(Beginning of EXERCISE INPUTS)
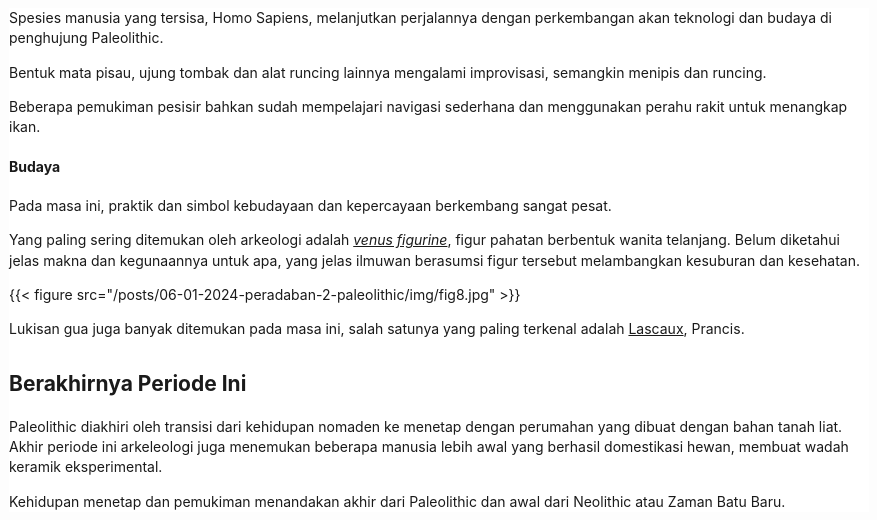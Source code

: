 Spesies manusia yang tersisa, Homo Sapiens, melanjutkan perjalannya dengan perkembangan akan teknologi dan budaya di penghujung Paleolithic.

Bentuk mata pisau, ujung tombak dan alat runcing lainnya mengalami improvisasi, semangkin menipis dan runcing.

Beberapa pemukiman pesisir bahkan sudah mempelajari navigasi sederhana dan menggunakan perahu rakit untuk menangkap ikan.

#### Budaya

Pada masa ini, praktik dan simbol kebudayaan dan kepercayaan berkembang sangat pesat.

Yang paling sering ditemukan oleh arkeologi adalah [*venus figurine*](https://en.wikipedia.org/wiki/Venus_figurine), figur pahatan berbentuk wanita telanjang. Belum diketahui jelas makna dan kegunaannya untuk apa, yang jelas ilmuwan berasumsi figur tersebut melambangkan kesuburan dan kesehatan.

{{< figure src="/posts/06-01-2024-peradaban-2-paleolithic/img/fig8.jpg" >}}

Lukisan gua juga banyak ditemukan pada masa ini, salah satunya yang paling terkenal adalah [Lascaux](https://en.wikipedia.org/wiki/Lascaux), Prancis.

## Berakhirnya Periode Ini

Paleolithic diakhiri oleh transisi dari kehidupan nomaden ke menetap dengan perumahan yang dibuat dengan bahan tanah liat. Akhir periode ini arkeleologi juga menemukan beberapa manusia lebih awal yang berhasil domestikasi hewan, membuat wadah keramik eksperimental.

Kehidupan menetap dan pemukiman menandakan akhir dari Paleolithic dan awal dari Neolithic atau Zaman Batu Baru.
(End of EXERCISE INPUTS)
_PROBLEM DESCRIPTION_: Copy out all the data above exactly as written. Skip the pictures.

_EXERCISE OUTPUT_:
Source code

: Spesies manusia yang tersisa, Homo Sapiens, melanjutkan perjalannya dengan perkembangan akan teknologi dan budaya di penghujung Paleolithic.

Bentuk mata pisau, ujung tombak dan alat runcing lainnya mengalami improvisasi, semangkin menipis dan runcing.

Beberapa pemukiman pesisir bahkan sudah mempelajari navigasi sederhana dan menggunakan perahu rakit untuk menangkap ikan.

#### Budaya

Pada masa ini, praktik dan simbol kebudayaan dan kepercayaan berkembang sangat pesat.

Yang paling sering ditemukan oleh arkeologi adalah [*venus figurine*](https://en.wikipedia.org/wiki/Venus_figurine), figur pahatan berbentuk wanita telanjang. Belum diketahui jelas makna dan kegunaannya untuk apa, yang jelas ilmuwan berasumsi figur tersebut melambangkan kesuburan dan kesehatan.

{{< figure src="/posts/06-01-2024-peradaban-2-paleolithic/img/fig8.jpg" >}}

Lukisan gua juga banyak ditemukan pada masa ini, salah satunya yang paling terkenal adalah [Lascaux](https://en.wikipedia.org/wiki/Lascaux), Prancis.

## Berakhirnya Periode Ini

Paleolithic diakhiri oleh transisi dari kehidupan nomaden ke menetap dengan perumahan yang dibuat dengan bahan tanah liat. Akhir periode ini arkeleologi juga menemukan beberapa manusia lebih awal yang berhasil domestikasi hewan, membuat wadah keramik eksperimental.

Kehidupan menetap dan pemukiman menandakan akhir dari Paleolithic dan awal dari Neolithic atau Zaman Batu Baru.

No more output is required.